Post Oil Strategy in Japan


Yasukuni Okubo(1), Hitoshi Mikada(2), Shinichirou Morimoto(1) and Yoshinori Ishii(3)
(1) National Institute of Advanced Industrial Science and Technology, Tsukuba 305-8567, Japan(2) Grad. Schoolof Eng., Kyoto University, Kyoto 606-8501, Japan(3) Professor Emeritus of University of Tokyo

In Japan, the fraction of oil to be consumed in the whole energy supply is 50 percent. The dependency of imported oil on the Middle East is estimated about 90 percent (Figure). We, in Japan, have been aware of a peak-oil approaching rapidly and risking stable oil supply to the country. In this context, the Japanese government started advocating a special strategic motion towards this inevitable issue. Last year, the Prime Minister Koizumi mentioned “post oil strategy” through the web site of the Cabinet Office, for demonstrating implications of the energy issue.

The points of the post oil strategy are: (1) National risk management; (2) Comprehensive research and development for alternative energy; (3) Innovation of agriculture; (4) Decentralization for revitalization of local regions; (5) Innovation in transportation.
In April 2006, a light rail train (LRT) system was introduced in Toyama, a prefectural capital whose population is about 0.3 million, as an example of local revitalization and innovation in transportation after decades of run-downs of electric tramways. The light railway, which operates along a set of pathway on steel rails, was very common in the local cities in Japan as Toyama city. Despite their high-energy efficiency, many light railways have been discontinued and have been replaced by car transportation, mainly due to decreasing number of passengers and to increasing number of automobiles causing traffic jams. This attempt in Toyama, has surely stimulated the activity of local habitant, and shown their clear-sighted view to future energy supply.

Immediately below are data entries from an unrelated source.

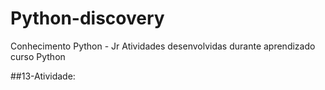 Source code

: # Python-discovery
Conhecimento Python - Jr
Atividades desenvolvidas durante aprendizado curso Python

##13-Atividade:
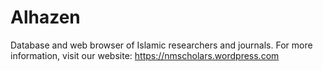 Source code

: # Alhazen
Database and web browser of Islamic researchers and journals. For more information, visit our website: https://nmscholars.wordpress.com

Energy supply and demand forms a large energy flow in the world. In the circumstances near the peak oil, the flow of energy should be re-organized. To stabilize the flow, Japan might require a new energy network. It is unavoidable to have a network to exchange not only nonrenewable energy resources but also evolvable resources such as information, technology and human resources for energy conservation or efficiency.
“Mottainai” is the thoughtful Japanese expression to ask people to make use of what they have as a gift from the nature without any waste. The word closest to Mottainai in English is "What a waste!", "Do not waste!" or the situation a thing is being wasted or being used without good care and consideration. We know that the many Asian people have more or less the same mentality for commodity, foods, energy, etc. The Asian network would be the most preferable idea for saving natural resources.

Figure. OPEC and Middle East dependencies and oil stock piles in Japan.